DeFi lending protocol Morpho has raised $175 million in a new funding round that values the French open credit network at $2 billion, marking one of the largest DeFi infrastructure raises of 2026 and signaling accelerating institutional adoption of onchain credit markets.
What Happened
Morpho, the French open blockchain-based credit network, announced a $175 million funding round co-led by three of crypto's most prominent venture firms: Paradigm, a16z crypto, and Ribbit Capital. The round, which closed in early June 2026, also drew participation from Apollo Funds, Circle Ventures, and VanEck, pushing Morpho's valuation to $2 billion according to multiple sources. Fortune and FinTech Futures confirmed the details.
This marks Morpho's fourth institutional fundraise since 2021, with previous rounds backed by a16z crypto, Ribbit Capital, and Coinbase Ventures. The protocol, which launched its mainnet in 2022, has grown to manage over $4 billion in total value locked across its lending markets, making it one of the largest DeFi lending protocols by TVL.
Morpho's architecture separates the lending protocol into two layers: an immutable, governance-minimized base layer (Morpho Blue) and a permissionless market creation layer. This design allows institutions to deploy isolated lending markets with custom risk parameters while inheriting the security of the core protocol — a key differentiator that attracted traditional finance participants like Apollo and Circle to this round.
Why It Matters
The $175 million raise at a $2 billion valuation signals a structural shift: traditional financial institutions are moving beyond token speculation into onchain credit infrastructure. Apollo Funds, a global alternative asset manager with over $733 billion in assets under management, participated alongside Circle Ventures (the venture arm of USDC issuer Circle) and VanEck (a $100 billion asset manager with active crypto ETFs).

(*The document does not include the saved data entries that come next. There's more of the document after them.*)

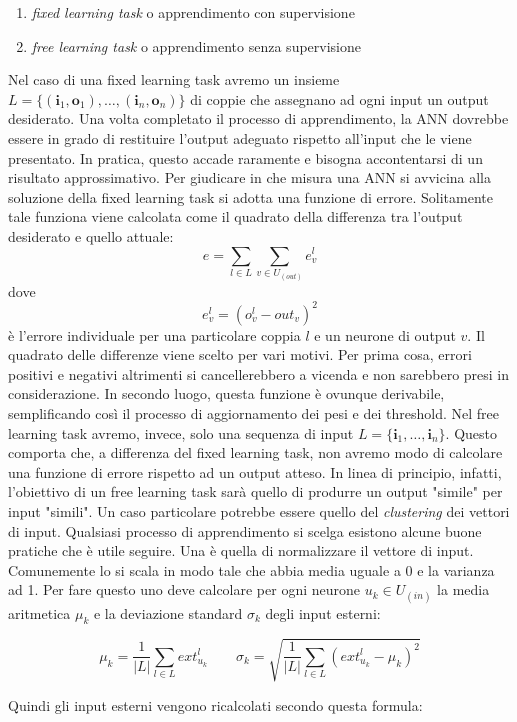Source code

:\documentclass[10pt,a4paper]{article}
\newcommand{\ii}{\mathbf{i}}
\newcommand{\oo}{\mathbf{o}}
\begin{document}
\begin{enumerate}
\item{\emph{fixed learning task} o apprendimento con supervisione}
\item{\emph{free learning task} o apprendimento senza supervisione}
\end{enumerate}

Nel caso di una fixed learning task avremo un insieme 
$L=\{(\ii_1,\oo_1),\dots,(\ii_n,\oo_n)\}$ di coppie che assegnano ad ogni input un output desiderato. Una volta completato il processo di apprendimento, la ANN dovrebbe essere in grado di restituire l'output adeguato rispetto all'input che le viene presentato. In pratica, questo accade raramente e bisogna accontentarsi di un risultato approssimativo.
Per giudicare in che misura una ANN si avvicina alla soluzione della fixed learning task si adotta una funzione di errore. Solitamente tale funziona viene calcolata come il quadrato della differenza tra l'output desiderato e quello attuale:
$$
e = \sum_{l \in L} \sum_{v \in U_{(out)}} e^l_v
$$
dove
$$
e^l_v = (o^l_v - out_v)^2
$$
è l'errore individuale per una particolare coppia $l$ e un neurone di output $v$. Il quadrato delle differenze viene scelto per vari motivi. Per prima cosa, errori positivi e negativi altrimenti si cancellerebbero a vicenda e non sarebbero presi in considerazione. In secondo luogo, questa funzione è ovunque derivabile, semplificando così il processo di aggiornamento dei pesi e dei threshold.
Nel free learning task avremo, invece, solo una sequenza di input $L = \{\ii_1, \dots, \ii_n\}$. Questo comporta che, a differenza del fixed learning task, non avremo modo di calcolare una funzione di errore rispetto ad un output atteso. In linea di principio, infatti, l'obiettivo di un free learning task sarà quello di produrre un output "simile" per input "simili". Un caso particolare potrebbe essere quello del \emph{clustering} dei vettori di input. 
Qualsiasi processo di apprendimento si scelga esistono alcune buone pratiche che è utile seguire. Una è quella di normalizzare il vettore di input. Comunemente lo si scala in modo tale che abbia media uguale a 0 e la varianza ad 1. Per fare questo uno deve calcolare per ogni neurone $u_k \in U_{(in)}$ la media aritmetica $\mu_k$ e la deviazione standard $\sigma_k$ degli input esterni:

$$
\mu_k = \frac{1}{|L|}\sum_{l \in L} ext^l_{u_k} \quad \quad \sigma_k = \sqrt{\frac{1}{|L|}\sum_{l \in L} (ext^l_{u_k} - \mu_k)^2}
$$

Quindi gli input esterni vengono ricalcolati secondo questa formula:
\end{document}
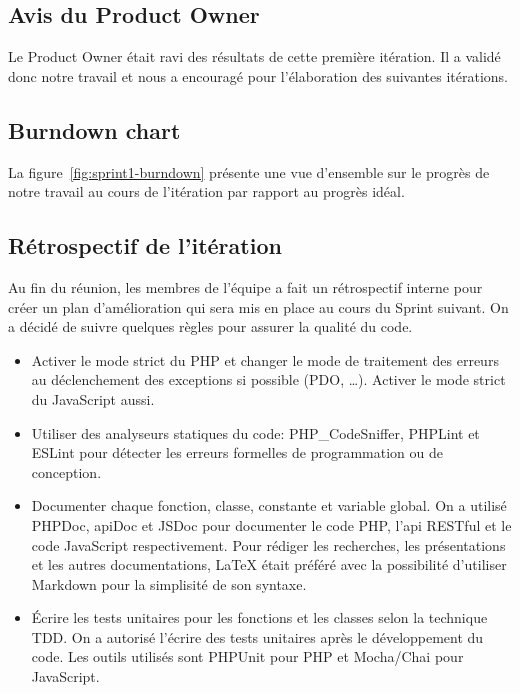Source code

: \subsection{Avis du Product Owner}

Le Product Owner était ravi des résultats de cette première itération. Il a
validé donc notre travail et nous a encouragé pour l'élaboration des suivantes
itérations.

\subsection{Burndown chart}

La figure~\ref{fig:sprint1-burndown} présente une vue d'ensemble sur le progrès
de notre travail au cours de l'itération par rapport au progrès idéal.



\subsection{Rétrospectif de l'itération}

Au fin du réunion, les membres de l'équipe a fait un rétrospectif interne pour
créer un plan d'amélioration qui sera mis en place au cours du Sprint suivant.
On a décidé de suivre quelques règles pour assurer la qualité du code.

\begin{itemize}
    \item Activer le mode strict du PHP et changer le mode de traitement des
        erreurs au déclenchement des exceptions si possible (PDO, \ldots).
        Activer le mode strict du JavaScript aussi.
    \item Utiliser des analyseurs statiques du code: PHP\_CodeSniffer, PHPLint
        et ESLint pour détecter les erreurs formelles de programmation ou de
        conception.
    \item Documenter chaque fonction, classe, constante et variable global. On
        a utilisé PHPDoc, apiDoc et JSDoc pour documenter le code PHP, l'api
        RESTful et le code JavaScript respectivement. Pour rédiger les
        recherches, les présentations et les autres documentations, \LaTeX{}
        était préféré avec la possibilité d'utiliser Markdown pour la
        simplisité de son syntaxe.
    \item Écrire les tests unitaires pour les fonctions et les classes selon la
        technique \acrshort{TDD}. On a autorisé l'écrire des tests unitaires
        après le développement du code. Les outils utilisés sont PHPUnit pour
        PHP et Mocha/Chai pour JavaScript.
\end{itemize}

This institutional participation validates Morpho's thesis that permissionless lending markets can meet institutional-grade requirements for risk isolation, compliance tooling, and capital efficiency. Unlike first-generation DeFi lending protocols (Aave, Compound) that pool all assets into shared markets, Morpho's isolated market design lets each institution define its own collateral, oracle, and liquidation parameters — addressing the single point of failure and regulatory concerns that have kept large TradFi players on the sidelines.
The raise also highlights growing convergence between DeFi and traditional credit markets. Morpho's credit infrastructure enables onchain representation of real-world assets (RWAs), private credit funds, and institutional lending products — a market opportunity estimated at $16 trillion globally by industry analysts.
What's Next
Morpho plans to deploy the capital toward deepening technical and commercial integrations with strategic partners, expanding its institutional go-to-market team, and advancing the Morpho Blue protocol's governance minimization roadmap. The protocol's next major milestone is the full immobilization of Morpho Blue smart contracts, removing admin keys and cementing the base layer as immutable public infrastructure.
Industry observers note that regulatory clarity around DeFi lending — particularly in the EU under MiCA and in the US through potential stablecoin legislation — will determine how quickly institutional capital can flow into onchain credit markets. Morpho's investor roster, which includes firms with deep regulatory expertise (Apollo, Circle, VanEck), positions the protocol to navigate this transition.
As a16z crypto partner Ali Yahya wrote in the firm's announcement: "The open credit network is not a metaphor — it's a new financial primitive. Morpho is building the rails for a world where credit markets are permissionless, composable, and globally accessible."